**REQUIRED WORK**
Say how many of the lines below hold "with", writing the number and nothing more.
· · ·
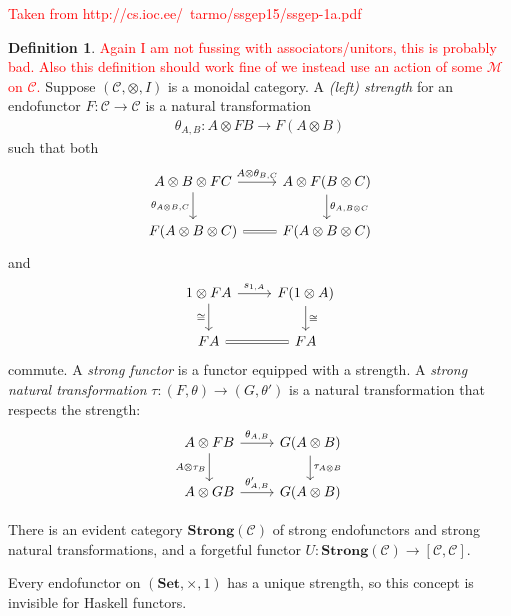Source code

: \documentclass[11pt,a4paper]{article}
\theoremstyle{plain}
\theoremstyle{definition}
\newtheorem{definition}[theorem]{Definition}
\newcommand{\C}{\mathscr{C}}
\newcommand{\M}{\mathscr{M}}
\newcommand{\Set}{\mathbf{Set}}
\newcommand{\Strong}{\mathbf{Strong}}
\newcommand{\todo}[1]{\textcolor{red}{\small #1}}
\begin{document}
\todo{Taken from http://cs.ioc.ee/~tarmo/ssgep15/ssgep-1a.pdf}
\begin{definition}
\todo{Again I am not fussing with associators/unitors, this is probably bad. Also this definition should work fine of we instead use an action of some $\M$ on $\C$.} Suppose $(\C, \otimes, I)$ is a monoidal category. A \emph{(left) strength} for an endofunctor $F : \C \to \C$ is a natural transformation
\begin{align*}
\theta_{A,B} : A \otimes F B \to F(A \otimes B)
\end{align*}
such that both
\[
\begin{tikzcd}
A \otimes B \otimes F C \ar[r, "A \otimes \theta_{B,C}"] \ar[d, "\theta_{A \otimes B, C}" left]  & A \otimes F(B\otimes C) \ar[d, "\theta_{A, B\otimes C}" right] \\
F(A \otimes B \otimes C) \ar[r, equals]& F(A \otimes B \otimes C)
\end{tikzcd}
\]
and
\[
\begin{tikzcd}
1 \otimes F A \ar[r, "s_{1,A}"] \ar[d, "\cong" left]  & F(1 \otimes A) \ar[d, "\cong" right] \\
F A \ar[r, equals] & F A
\end{tikzcd}
\]
commute. A \emph{strong functor} is a functor equipped with a strength. A \emph{strong natural transformation} $\tau : (F,\theta) \to (G,\theta')$ is a natural transformation that respects the strength:
\[
\begin{tikzcd}
A \otimes F B \ar[r, "\theta_{A,B}"] \ar[d, "A \otimes \tau_B" left]  & G(A \otimes B) \ar[d, "\tau_{A \otimes B}" right] \\
A \otimes G B \ar[r, "\theta'_{A, B}"]& G(A \otimes B)
\end{tikzcd}
\]

There is an evident category $\Strong(\C)$ of strong endofunctors and strong natural transformations, and a forgetful functor $U : \Strong(\C) \to [\C, \C]$.
\end{definition}

Every endofunctor on $(\Set, \times, 1)$ has a unique strength, so this concept is invisible for Haskell functors.
\end{document}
· · ·
**ANSWER SECTION**
2